Saved data entries

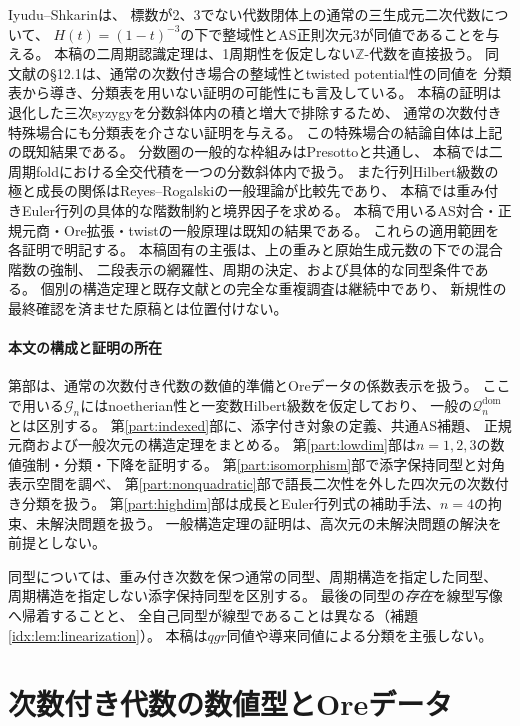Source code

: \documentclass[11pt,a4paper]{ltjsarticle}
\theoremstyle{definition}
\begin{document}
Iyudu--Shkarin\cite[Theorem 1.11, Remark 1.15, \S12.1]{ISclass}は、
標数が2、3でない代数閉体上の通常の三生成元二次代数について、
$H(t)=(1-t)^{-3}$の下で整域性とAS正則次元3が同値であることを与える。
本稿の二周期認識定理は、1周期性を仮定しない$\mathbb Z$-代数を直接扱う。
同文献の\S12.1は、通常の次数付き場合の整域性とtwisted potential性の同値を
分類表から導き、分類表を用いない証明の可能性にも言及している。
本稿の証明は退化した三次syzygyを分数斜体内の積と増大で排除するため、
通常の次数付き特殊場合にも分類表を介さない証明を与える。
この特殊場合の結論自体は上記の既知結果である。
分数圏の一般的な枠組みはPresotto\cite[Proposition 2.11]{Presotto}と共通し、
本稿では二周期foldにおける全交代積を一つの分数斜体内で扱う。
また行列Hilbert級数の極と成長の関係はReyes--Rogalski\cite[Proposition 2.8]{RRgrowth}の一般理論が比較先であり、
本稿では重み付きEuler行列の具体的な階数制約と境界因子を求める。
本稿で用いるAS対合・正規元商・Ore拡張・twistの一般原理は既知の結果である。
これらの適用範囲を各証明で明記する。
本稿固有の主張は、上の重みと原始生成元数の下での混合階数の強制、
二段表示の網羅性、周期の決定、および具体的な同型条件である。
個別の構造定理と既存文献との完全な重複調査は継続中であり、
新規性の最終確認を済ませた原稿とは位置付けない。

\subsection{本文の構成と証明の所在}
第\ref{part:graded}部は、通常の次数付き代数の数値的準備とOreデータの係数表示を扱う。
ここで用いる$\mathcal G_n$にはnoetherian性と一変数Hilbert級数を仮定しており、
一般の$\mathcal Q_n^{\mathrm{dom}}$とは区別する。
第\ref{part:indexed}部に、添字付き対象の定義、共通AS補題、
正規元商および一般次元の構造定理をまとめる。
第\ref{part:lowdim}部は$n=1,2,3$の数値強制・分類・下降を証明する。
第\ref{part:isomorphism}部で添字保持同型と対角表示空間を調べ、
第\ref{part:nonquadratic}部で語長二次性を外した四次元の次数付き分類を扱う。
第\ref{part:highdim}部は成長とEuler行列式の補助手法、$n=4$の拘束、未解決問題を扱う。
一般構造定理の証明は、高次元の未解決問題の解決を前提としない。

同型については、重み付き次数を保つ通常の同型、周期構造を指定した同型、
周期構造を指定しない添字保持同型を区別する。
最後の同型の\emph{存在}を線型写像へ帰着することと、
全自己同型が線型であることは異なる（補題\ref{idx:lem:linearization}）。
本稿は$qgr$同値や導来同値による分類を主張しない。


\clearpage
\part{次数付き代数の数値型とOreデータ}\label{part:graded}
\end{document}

WHAT TO DO
The expected output is the run of lines from the one holding "本稿で用いるAS対合・正規元" to the last line of the entries above, each reproduced character for character.

EXERCISE ANSWER
本稿で用いるAS対合・正規元商・Ore拡張・twistの一般原理は既知の結果である。
これらの適用範囲を各証明で明記する。
本稿固有の主張は、上の重みと原始生成元数の下での混合階数の強制、
二段表示の網羅性、周期の決定、および具体的な同型条件である。
個別の構造定理と既存文献との完全な重複調査は継続中であり、
新規性の最終確認を済ませた原稿とは位置付けない。

\subsection{本文の構成と証明の所在}
第\ref{part:graded}部は、通常の次数付き代数の数値的準備とOreデータの係数表示を扱う。
ここで用いる$\mathcal G_n$にはnoetherian性と一変数Hilbert級数を仮定しており、
一般の$\mathcal Q_n^{\mathrm{dom}}$とは区別する。
第\ref{part:indexed}部に、添字付き対象の定義、共通AS補題、
正規元商および一般次元の構造定理をまとめる。
第\ref{part:lowdim}部は$n=1,2,3$の数値強制・分類・下降を証明する。
第\ref{part:isomorphism}部で添字保持同型と対角表示空間を調べ、
第\ref{part:nonquadratic}部で語長二次性を外した四次元の次数付き分類を扱う。
第\ref{part:highdim}部は成長とEuler行列式の補助手法、$n=4$の拘束、未解決問題を扱う。
一般構造定理の証明は、高次元の未解決問題の解決を前提としない。

同型については、重み付き次数を保つ通常の同型、周期構造を指定した同型、
周期構造を指定しない添字保持同型を区別する。
最後の同型の\emph{存在}を線型写像へ帰着することと、
全自己同型が線型であることは異なる（補題\ref{idx:lem:linearization}）。
本稿は$qgr$同値や導来同値による分類を主張しない。


\clearpage
\part{次数付き代数の数値型とOreデータ}\label{part:graded}
\end{document}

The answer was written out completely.